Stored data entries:

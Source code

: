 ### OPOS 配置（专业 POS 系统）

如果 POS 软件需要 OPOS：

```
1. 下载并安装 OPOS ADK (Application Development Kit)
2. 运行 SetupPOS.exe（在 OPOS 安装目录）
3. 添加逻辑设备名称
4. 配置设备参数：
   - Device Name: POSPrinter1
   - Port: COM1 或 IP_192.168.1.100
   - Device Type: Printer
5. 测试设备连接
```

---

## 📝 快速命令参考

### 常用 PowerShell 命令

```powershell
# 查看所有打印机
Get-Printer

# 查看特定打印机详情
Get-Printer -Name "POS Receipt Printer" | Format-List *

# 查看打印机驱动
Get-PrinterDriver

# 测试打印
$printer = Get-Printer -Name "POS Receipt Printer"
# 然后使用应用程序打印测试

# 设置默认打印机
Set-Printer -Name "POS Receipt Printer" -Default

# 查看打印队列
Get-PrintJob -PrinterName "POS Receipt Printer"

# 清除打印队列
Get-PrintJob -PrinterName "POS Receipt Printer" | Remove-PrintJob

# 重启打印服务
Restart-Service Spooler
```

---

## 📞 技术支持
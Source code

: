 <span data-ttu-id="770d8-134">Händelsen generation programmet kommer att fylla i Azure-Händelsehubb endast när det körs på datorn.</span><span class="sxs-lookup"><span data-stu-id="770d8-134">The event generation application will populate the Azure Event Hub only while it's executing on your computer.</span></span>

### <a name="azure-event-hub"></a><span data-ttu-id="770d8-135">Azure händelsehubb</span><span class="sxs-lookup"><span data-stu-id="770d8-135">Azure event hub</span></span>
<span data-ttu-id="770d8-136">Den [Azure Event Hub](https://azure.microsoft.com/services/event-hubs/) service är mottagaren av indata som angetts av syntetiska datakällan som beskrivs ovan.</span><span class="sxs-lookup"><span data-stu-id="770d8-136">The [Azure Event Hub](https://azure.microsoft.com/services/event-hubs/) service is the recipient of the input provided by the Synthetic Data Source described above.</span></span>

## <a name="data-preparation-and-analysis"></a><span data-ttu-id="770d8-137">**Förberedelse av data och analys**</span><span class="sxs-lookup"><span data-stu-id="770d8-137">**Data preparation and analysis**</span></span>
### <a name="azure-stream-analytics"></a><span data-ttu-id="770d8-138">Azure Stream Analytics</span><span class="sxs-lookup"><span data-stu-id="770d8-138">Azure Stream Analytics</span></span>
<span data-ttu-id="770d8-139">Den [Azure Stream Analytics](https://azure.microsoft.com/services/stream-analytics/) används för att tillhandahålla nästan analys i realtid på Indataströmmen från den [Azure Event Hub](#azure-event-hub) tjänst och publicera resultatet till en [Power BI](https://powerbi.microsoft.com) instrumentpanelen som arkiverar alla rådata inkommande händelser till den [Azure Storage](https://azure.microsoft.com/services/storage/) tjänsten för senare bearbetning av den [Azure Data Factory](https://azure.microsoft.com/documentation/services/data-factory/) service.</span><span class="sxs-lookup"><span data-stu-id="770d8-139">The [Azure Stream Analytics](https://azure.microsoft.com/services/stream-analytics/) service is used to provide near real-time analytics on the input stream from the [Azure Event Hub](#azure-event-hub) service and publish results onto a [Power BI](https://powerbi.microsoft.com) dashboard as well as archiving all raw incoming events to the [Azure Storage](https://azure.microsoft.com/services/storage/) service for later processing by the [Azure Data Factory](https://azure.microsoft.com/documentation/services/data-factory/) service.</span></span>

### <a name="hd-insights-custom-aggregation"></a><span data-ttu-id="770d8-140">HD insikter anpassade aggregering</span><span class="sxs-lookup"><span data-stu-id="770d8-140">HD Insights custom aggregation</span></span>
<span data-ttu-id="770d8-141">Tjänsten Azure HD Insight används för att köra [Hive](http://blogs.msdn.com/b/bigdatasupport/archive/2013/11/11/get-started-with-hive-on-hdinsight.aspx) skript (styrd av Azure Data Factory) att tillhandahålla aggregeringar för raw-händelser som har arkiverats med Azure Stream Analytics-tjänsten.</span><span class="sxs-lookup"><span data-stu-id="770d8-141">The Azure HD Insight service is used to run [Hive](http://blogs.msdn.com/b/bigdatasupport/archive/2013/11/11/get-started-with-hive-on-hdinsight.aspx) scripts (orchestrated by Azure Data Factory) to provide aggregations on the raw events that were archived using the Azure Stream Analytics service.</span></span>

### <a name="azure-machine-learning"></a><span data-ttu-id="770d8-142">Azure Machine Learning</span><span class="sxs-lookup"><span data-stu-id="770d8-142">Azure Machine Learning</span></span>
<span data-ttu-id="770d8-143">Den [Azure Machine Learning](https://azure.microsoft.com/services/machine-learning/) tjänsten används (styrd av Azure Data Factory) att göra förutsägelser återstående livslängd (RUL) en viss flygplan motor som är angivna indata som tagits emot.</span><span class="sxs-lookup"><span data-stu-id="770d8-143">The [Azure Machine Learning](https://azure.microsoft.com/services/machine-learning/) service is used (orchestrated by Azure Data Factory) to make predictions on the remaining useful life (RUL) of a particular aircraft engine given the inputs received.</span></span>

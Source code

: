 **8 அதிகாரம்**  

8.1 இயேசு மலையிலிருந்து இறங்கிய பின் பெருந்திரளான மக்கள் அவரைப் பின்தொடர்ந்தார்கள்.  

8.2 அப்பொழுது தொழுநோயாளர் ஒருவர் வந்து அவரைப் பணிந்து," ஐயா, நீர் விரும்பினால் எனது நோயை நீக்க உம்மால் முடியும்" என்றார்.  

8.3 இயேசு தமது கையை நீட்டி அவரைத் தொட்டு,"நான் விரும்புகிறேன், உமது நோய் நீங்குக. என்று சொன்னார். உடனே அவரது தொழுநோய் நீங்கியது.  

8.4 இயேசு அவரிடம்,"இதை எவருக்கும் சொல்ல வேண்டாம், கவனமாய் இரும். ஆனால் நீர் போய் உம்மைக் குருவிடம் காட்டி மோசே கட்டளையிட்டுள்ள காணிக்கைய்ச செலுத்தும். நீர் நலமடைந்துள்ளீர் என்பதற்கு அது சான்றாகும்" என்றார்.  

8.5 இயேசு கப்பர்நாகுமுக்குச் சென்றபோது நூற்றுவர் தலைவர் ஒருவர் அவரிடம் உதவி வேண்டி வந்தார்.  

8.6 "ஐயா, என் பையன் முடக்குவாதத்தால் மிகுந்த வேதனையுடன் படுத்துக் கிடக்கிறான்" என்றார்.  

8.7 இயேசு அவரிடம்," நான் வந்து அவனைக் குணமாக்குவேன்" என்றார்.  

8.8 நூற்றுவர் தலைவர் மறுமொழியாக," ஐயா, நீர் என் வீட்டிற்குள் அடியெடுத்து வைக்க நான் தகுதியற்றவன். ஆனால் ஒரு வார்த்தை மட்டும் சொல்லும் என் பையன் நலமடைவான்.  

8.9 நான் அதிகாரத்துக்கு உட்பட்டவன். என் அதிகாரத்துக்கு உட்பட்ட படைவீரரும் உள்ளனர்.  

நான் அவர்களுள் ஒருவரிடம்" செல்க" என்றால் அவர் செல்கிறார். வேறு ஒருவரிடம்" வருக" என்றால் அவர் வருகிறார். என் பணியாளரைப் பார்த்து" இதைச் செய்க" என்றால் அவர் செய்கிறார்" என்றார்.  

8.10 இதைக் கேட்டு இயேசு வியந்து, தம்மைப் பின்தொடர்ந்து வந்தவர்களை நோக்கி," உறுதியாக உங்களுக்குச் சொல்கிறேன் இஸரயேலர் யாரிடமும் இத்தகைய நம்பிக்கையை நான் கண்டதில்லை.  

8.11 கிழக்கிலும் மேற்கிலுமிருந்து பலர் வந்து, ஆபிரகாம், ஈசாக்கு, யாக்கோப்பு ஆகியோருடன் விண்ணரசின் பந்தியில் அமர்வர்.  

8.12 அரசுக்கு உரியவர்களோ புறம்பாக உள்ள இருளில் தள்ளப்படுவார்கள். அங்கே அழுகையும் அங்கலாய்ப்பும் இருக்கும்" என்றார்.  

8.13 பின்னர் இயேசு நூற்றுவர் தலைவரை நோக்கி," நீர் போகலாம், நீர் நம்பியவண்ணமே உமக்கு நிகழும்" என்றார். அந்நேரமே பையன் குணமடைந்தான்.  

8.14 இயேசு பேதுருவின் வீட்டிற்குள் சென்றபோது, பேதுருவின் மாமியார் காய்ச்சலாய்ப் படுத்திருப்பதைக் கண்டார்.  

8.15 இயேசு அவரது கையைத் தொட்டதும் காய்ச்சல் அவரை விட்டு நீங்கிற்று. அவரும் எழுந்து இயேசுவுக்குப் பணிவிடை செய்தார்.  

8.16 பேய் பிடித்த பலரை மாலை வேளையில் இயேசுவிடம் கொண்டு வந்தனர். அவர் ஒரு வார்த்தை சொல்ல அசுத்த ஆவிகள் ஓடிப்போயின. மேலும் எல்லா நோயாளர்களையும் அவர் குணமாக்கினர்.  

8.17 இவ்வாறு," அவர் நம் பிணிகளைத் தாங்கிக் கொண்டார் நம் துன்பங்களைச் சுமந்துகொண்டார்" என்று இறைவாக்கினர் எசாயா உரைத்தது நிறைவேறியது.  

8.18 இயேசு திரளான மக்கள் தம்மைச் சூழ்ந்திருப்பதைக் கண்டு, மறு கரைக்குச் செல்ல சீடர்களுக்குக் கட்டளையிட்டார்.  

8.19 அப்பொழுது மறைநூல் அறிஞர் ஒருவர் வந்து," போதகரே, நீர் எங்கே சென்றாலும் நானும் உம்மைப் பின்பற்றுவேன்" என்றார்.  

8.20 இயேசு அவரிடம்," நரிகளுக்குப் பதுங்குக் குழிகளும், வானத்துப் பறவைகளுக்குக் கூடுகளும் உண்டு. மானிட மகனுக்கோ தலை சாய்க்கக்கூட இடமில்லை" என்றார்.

• YOUR GOAL
Repeat only the lines running from the line that contains "8.10 இதைக் கேட்டு" through the last line above, inclusive.

• EXERCISE RESULT
8.10 இதைக் கேட்டு இயேசு வியந்து, தம்மைப் பின்தொடர்ந்து வந்தவர்களை நோக்கி," உறுதியாக உங்களுக்குச் சொல்கிறேன் இஸரயேலர் யாரிடமும் இத்தகைய நம்பிக்கையை நான் கண்டதில்லை.  

8.11 கிழக்கிலும் மேற்கிலுமிருந்து பலர் வந்து, ஆபிரகாம், ஈசாக்கு, யாக்கோப்பு ஆகியோருடன் விண்ணரசின் பந்தியில் அமர்வர்.  

8.12 அரசுக்கு உரியவர்களோ புறம்பாக உள்ள இருளில் தள்ளப்படுவார்கள். அங்கே அழுகையும் அங்கலாய்ப்பும் இருக்கும்" என்றார்.  

8.13 பின்னர் இயேசு நூற்றுவர் தலைவரை நோக்கி," நீர் போகலாம், நீர் நம்பியவண்ணமே உமக்கு நிகழும்" என்றார். அந்நேரமே பையன் குணமடைந்தான்.  

8.14 இயேசு பேதுருவின் வீட்டிற்குள் சென்றபோது, பேதுருவின் மாமியார் காய்ச்சலாய்ப் படுத்திருப்பதைக் கண்டார்.  

8.15 இயேசு அவரது கையைத் தொட்டதும் காய்ச்சல் அவரை விட்டு நீங்கிற்று. அவரும் எழுந்து இயேசுவுக்குப் பணிவிடை செய்தார்.  

8.16 பேய் பிடித்த பலரை மாலை வேளையில் இயேசுவிடம் கொண்டு வந்தனர். அவர் ஒரு வார்த்தை சொல்ல அசுத்த ஆவிகள் ஓடிப்போயின. மேலும் எல்லா நோயாளர்களையும் அவர் குணமாக்கினர்.  

8.17 இவ்வாறு," அவர் நம் பிணிகளைத் தாங்கிக் கொண்டார் நம் துன்பங்களைச் சுமந்துகொண்டார்" என்று இறைவாக்கினர் எசாயா உரைத்தது நிறைவேறியது.  

8.18 இயேசு திரளான மக்கள் தம்மைச் சூழ்ந்திருப்பதைக் கண்டு, மறு கரைக்குச் செல்ல சீடர்களுக்குக் கட்டளையிட்டார்.  

8.19 அப்பொழுது மறைநூல் அறிஞர் ஒருவர் வந்து," போதகரே, நீர் எங்கே சென்றாலும் நானும் உம்மைப் பின்பற்றுவேன்" என்றார்.  

8.20 இயேசு அவரிடம்," நரிகளுக்குப் பதுங்குக் குழிகளும், வானத்துப் பறவைகளுக்குக் கூடுகளும் உண்டு. மானிட மகனுக்கோ தலை சாய்க்கக்கூட இடமில்லை" என்றார்.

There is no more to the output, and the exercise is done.